TASK STATEMENT:
Look below for the line holding "one of politics" and the line holding "filled by election". Repeat those two and everything between, exactly.

--- SUPPLIED DATA ---

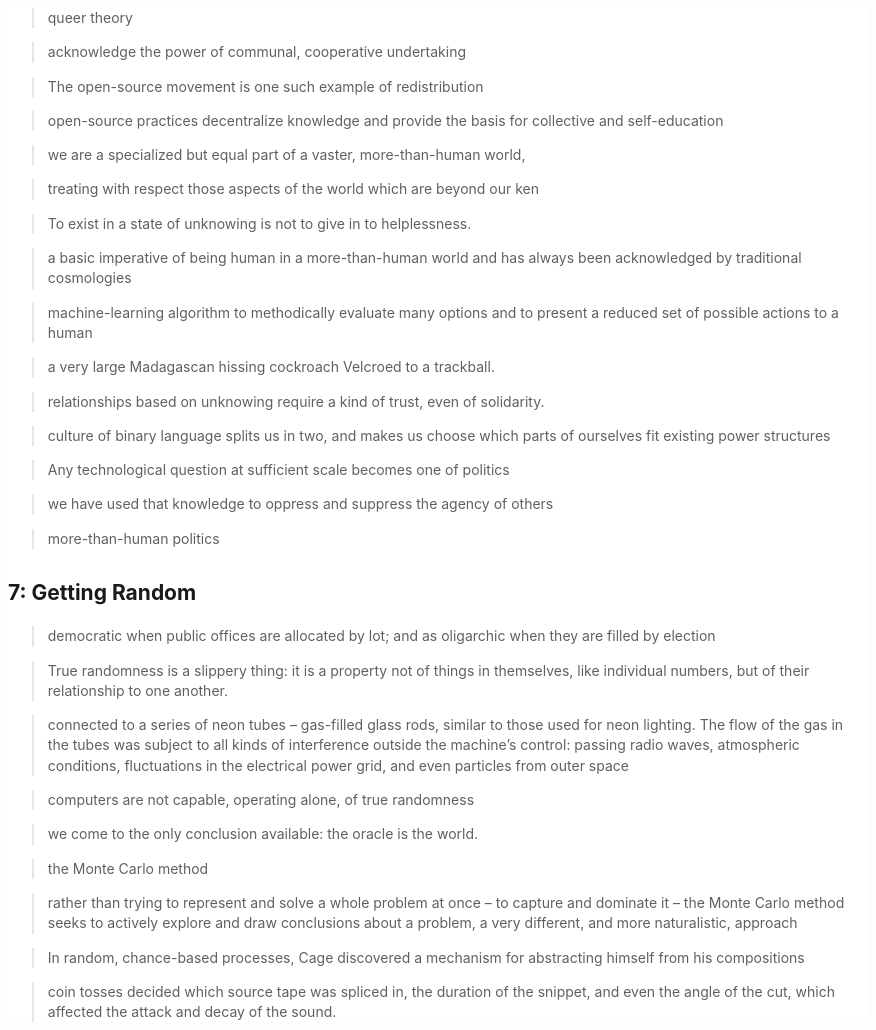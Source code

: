 > queer theory

> acknowledge the power of communal, cooperative undertaking

> The open-source movement is one such example of redistribution

> open-source practices decentralize knowledge and provide the basis for collective and self-education

> we are a specialized but equal part of a vaster, more-than-human world,

> treating with respect those aspects of the world which are beyond our ken

> To exist in a state of unknowing is not to give in to helplessness.

> a basic imperative of being human in a more-than-human world and has always been acknowledged by traditional cosmologies

> machine-learning algorithm to methodically evaluate many options and to present a reduced set of possible actions to a human

> a very large Madagascan hissing cockroach Velcroed to a trackball.

> relationships based on unknowing require a kind of trust, even of solidarity.

> culture of binary language splits us in two, and makes us choose which parts of ourselves fit existing power structures

> Any technological question at sufficient scale becomes one of politics

> we have used that knowledge to oppress and suppress the agency of others

> more-than-human politics

## 7: Getting Random

> democratic when public offices are allocated by lot; and as oligarchic when they are filled by election

> True randomness is a slippery thing: it is a property not of things in themselves, like individual numbers, but of their relationship to one another.

> connected to a series of neon tubes – gas-filled glass rods, similar to those used for neon lighting. The flow of the gas in the tubes was subject to all kinds of interference outside the machine’s control: passing radio waves, atmospheric conditions, fluctuations in the electrical power grid, and even particles from outer space

> computers are not capable, operating alone, of true randomness

> we come to the only conclusion available: the oracle is the world.

> the Monte Carlo method

> rather than trying to represent and solve a whole problem at once – to capture and dominate it – the Monte Carlo method seeks to actively explore and draw conclusions about a problem, a very different, and more naturalistic, approach

> In random, chance-based processes, Cage discovered a mechanism for abstracting himself from his compositions

> coin tosses decided which source tape was spliced in, the duration of the snippet, and even the angle of the cut, which affected the attack and decay of the sound.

---

EXERCISE RESULT:
> Any technological question at sufficient scale becomes one of politics

> we have used that knowledge to oppress and suppress the agency of others

> more-than-human politics

## 7: Getting Random

> democratic when public offices are allocated by lot; and as oligarchic when they are filled by election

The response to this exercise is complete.